Regarding corifollitropin alfa safety concerns, the increased frequency of OHSS development has been raised due to its longer elimination half-life and enhanced bioavailability. Once corifollitropin alfa is administered, it is not possible to intervene for at least 1 week. However, the rate of OHSS, especially severe forms of the syndrome are only slightly higher when compared with the classical treatment with rFSH.

The validity of the safety data is somewhat due to the selection criteria of patients in different studies. Women with a higher risk for ovarian stimulation syndrome were excluded from the clinical Phase III studies. It is noteworthy, however, to mention that 74% of patients included in the ENGAGE trial were involved in an IVF treatment cycle for the first time.

In assisted reproduction protocols, patient's response to exogenous FSH is variable. This remains a serious issue for IVF treatment, factors that have been implicated as responsible for the variability in ovarian response in women, in many cases, are unpredictable. Close surveillance, monitoring and dose adjustment depending on the degree of response appears to be the best solution in preventing a response that is too low (resulting in cycle cancellation) or a high response (leading to the potentially life-threating OHSS). However, due to the prolonged circulation life-time of corifollitropin alfa it is impossible to adjust the extent of response for at least a week if excessive ovarian stimulation occurs. Thus, it is better to initially reserve corifollitropin alfa for patients who have already tried several cycles of IVF therapy and whose response to therapy can be reasonably predicted [19].

In summary, with the advent of recombinant DNA technology using site-directed mutagenesis and gene transfer techniques, the field of infertility drug research has been directed to the synthesis of new genetically modified gonadotropins with improved properties that can be applied in practice. The use of corifollitropin alfa is hoped to rise above expectations and become an essential agent in the marketplace of infertility. The extent to which corifollitropin alfa will achieve this goal is dependent on the confirmation of its efficacy regarding ovulation induction, the associated pregnancy rates, the confirmation of the low rate of adverse events and finally the cost of the drug.

Executive summary

Background

FSH is the mainstay of infertility treatment.
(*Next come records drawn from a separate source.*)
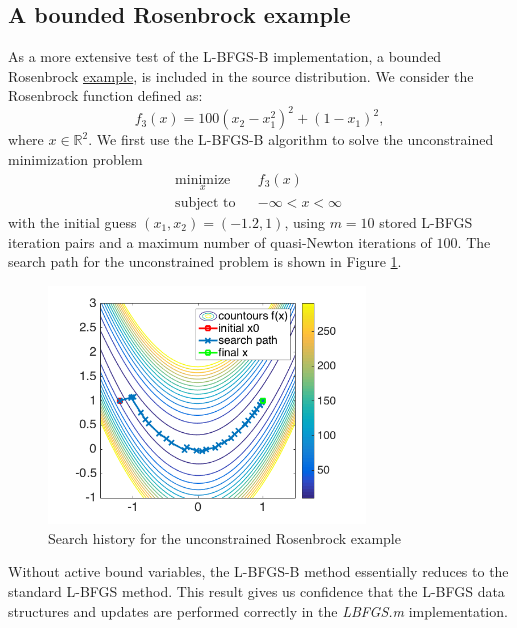 \documentclass[11pt]{article}
\begin{document}
\subsection{A bounded Rosenbrock example}

As a more extensive test of the L-BFGS-B implementation,
a bounded Rosenbrock
\href{https://github.com/bgranzow/L-BFGS-B/blob/master/test_rosenbrock.m}
{example}, is included in the source distribution.
We consider the Rosenbrock function defined as:
%
\begin{equation}
f_3(x) = 100(x_2-x_1^2)^2 + (1-x_1)^2,
\end{equation}
%
where $x \in \mathbb{R}^2$.
We first use the L-BFGS-B algorithm to solve the
unconstrained minimization problem
%
\begin{equation}
\begin{aligned}
& \underset{x}{\text{minimize}}
& & f_3(x) \\
& \text{subject to}
& & -\infty < x < \infty  \quad
\end{aligned}
\end{equation}
%
with the initial guess $(x_1,x_2) = (-1.2, 1)$, using
$m=10$ stored L-BFGS iteration pairs and a maximum
number of quasi-Newton iterations of $100$.
The search path for the unconstrained problem is
shown in Figure \ref{fig:rosenbrock_unconstrained}.
%
\begin{figure}[hbt!]
\centering
\includegraphics[width=0.75\textwidth]{rosenbrock_unbounded}
\caption{Search history for the unconstrained Rosenbrock example}
\label{fig:rosenbrock_unconstrained}
\end{figure}
%
Without active bound variables, the L-BFGS-B method essentially
reduces to the standard L-BFGS method. This result gives us
confidence that the L-BFGS data structures and updates
are performed correctly in the \emph{LBFGS.m} implementation.
\end{document}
FSH has a relatively short half-life and rapid metabolic clearance.

Corifollitropin alfa has been developed in order to simplify infertility treatment and increase patient compliance.

Overview of the market

72.4 million people are currently infertile worldwide and 40.5 million of these are seeking infertility medical care.

The prevalence of infertility lasting for over 12 months in women aged 20–44 years old range from 3.5 to 16%.

Significant progress has been made in the pharmacology of assisted reproduction due to developments in biotechnology.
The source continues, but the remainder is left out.